%%

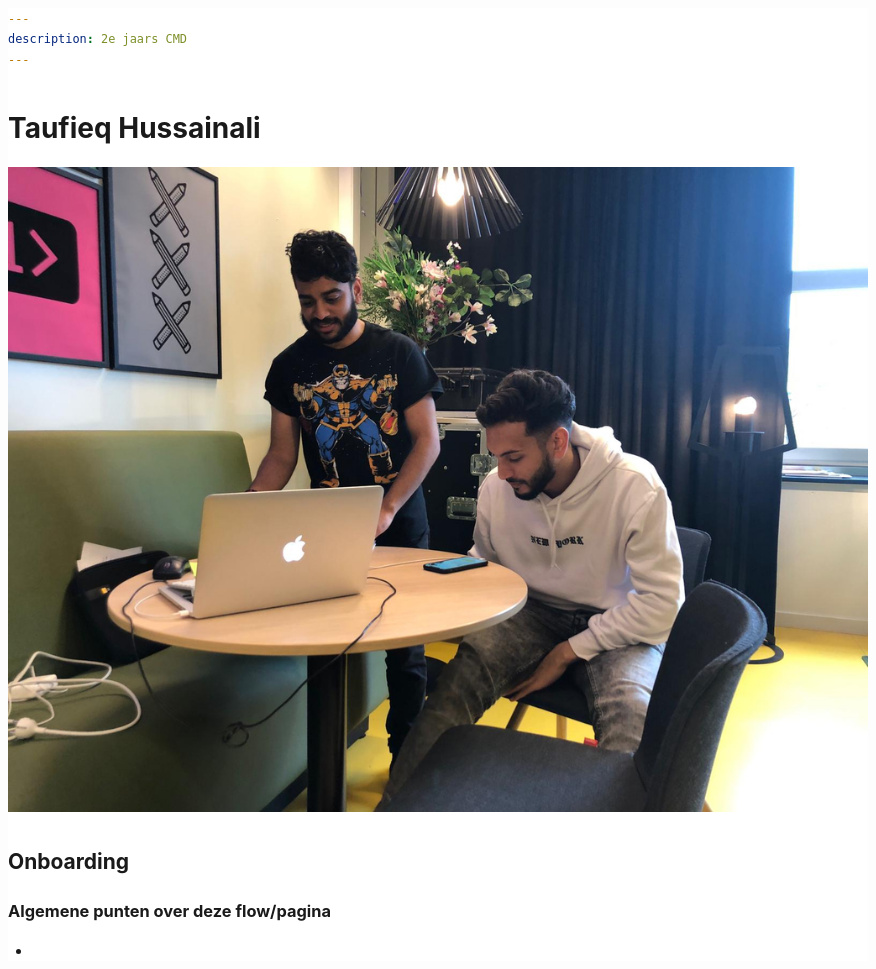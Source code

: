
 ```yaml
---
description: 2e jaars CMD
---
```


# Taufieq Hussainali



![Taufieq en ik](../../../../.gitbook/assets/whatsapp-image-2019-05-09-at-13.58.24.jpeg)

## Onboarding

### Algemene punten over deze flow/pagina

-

%%
%%

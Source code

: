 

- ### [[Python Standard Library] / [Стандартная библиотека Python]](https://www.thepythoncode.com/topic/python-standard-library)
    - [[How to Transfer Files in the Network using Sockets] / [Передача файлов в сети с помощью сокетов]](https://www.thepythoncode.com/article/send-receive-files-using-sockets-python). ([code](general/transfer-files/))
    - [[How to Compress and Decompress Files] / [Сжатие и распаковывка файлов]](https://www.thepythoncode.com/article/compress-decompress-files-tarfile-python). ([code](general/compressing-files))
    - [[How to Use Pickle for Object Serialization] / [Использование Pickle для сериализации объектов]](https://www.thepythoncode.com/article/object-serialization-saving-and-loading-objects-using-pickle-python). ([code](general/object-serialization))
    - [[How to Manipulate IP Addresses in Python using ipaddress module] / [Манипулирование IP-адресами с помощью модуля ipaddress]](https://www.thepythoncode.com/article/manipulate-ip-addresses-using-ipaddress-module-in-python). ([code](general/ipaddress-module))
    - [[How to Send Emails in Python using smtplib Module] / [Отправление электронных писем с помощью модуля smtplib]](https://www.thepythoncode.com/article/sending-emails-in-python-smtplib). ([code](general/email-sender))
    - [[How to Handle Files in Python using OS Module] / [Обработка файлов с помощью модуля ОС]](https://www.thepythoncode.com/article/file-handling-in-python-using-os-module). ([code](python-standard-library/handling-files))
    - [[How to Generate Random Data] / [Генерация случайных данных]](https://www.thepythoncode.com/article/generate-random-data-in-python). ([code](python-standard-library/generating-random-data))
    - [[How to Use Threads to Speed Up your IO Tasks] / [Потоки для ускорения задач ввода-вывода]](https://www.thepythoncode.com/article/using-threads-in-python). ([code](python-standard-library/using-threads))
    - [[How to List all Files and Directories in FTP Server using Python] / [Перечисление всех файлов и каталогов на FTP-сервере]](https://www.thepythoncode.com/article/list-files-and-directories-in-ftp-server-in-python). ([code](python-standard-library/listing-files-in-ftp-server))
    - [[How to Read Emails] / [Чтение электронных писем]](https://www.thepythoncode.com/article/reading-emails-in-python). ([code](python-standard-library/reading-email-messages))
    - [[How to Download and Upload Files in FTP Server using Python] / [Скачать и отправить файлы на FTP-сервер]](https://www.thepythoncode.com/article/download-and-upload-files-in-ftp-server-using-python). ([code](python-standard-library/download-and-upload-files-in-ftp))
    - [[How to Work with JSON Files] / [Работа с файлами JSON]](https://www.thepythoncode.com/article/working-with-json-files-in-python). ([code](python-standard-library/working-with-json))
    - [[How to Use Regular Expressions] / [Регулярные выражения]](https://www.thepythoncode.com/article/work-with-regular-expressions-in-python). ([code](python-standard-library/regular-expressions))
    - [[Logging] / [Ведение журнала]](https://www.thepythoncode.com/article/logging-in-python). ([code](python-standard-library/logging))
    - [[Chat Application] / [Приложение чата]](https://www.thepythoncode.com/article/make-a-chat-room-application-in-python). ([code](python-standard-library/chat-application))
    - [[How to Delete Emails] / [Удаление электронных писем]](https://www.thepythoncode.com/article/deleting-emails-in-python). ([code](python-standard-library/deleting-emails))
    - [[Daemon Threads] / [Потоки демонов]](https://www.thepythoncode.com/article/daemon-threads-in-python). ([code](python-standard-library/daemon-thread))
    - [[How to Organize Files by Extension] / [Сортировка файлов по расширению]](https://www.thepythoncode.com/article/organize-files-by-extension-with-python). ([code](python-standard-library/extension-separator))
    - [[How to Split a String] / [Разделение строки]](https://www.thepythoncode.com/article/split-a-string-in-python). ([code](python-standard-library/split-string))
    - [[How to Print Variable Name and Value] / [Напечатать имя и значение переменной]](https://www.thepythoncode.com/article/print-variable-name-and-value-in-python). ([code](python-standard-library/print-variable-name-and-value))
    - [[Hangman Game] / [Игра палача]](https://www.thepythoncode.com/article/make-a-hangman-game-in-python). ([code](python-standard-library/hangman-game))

%%

Assignment: Using the data above, repeat exactly the lines that begin at the line with "- [[How to Organize" and end at the line with "- [[How to Split", both ends included.

Solution to this task:
    - [[How to Organize Files by Extension] / [Сортировка файлов по расширению]](https://www.thepythoncode.com/article/organize-files-by-extension-with-python). ([code](python-standard-library/extension-separator))
    - [[How to Split a String] / [Разделение строки]](https://www.thepythoncode.com/article/split-a-string-in-python). ([code](python-standard-library/split-string))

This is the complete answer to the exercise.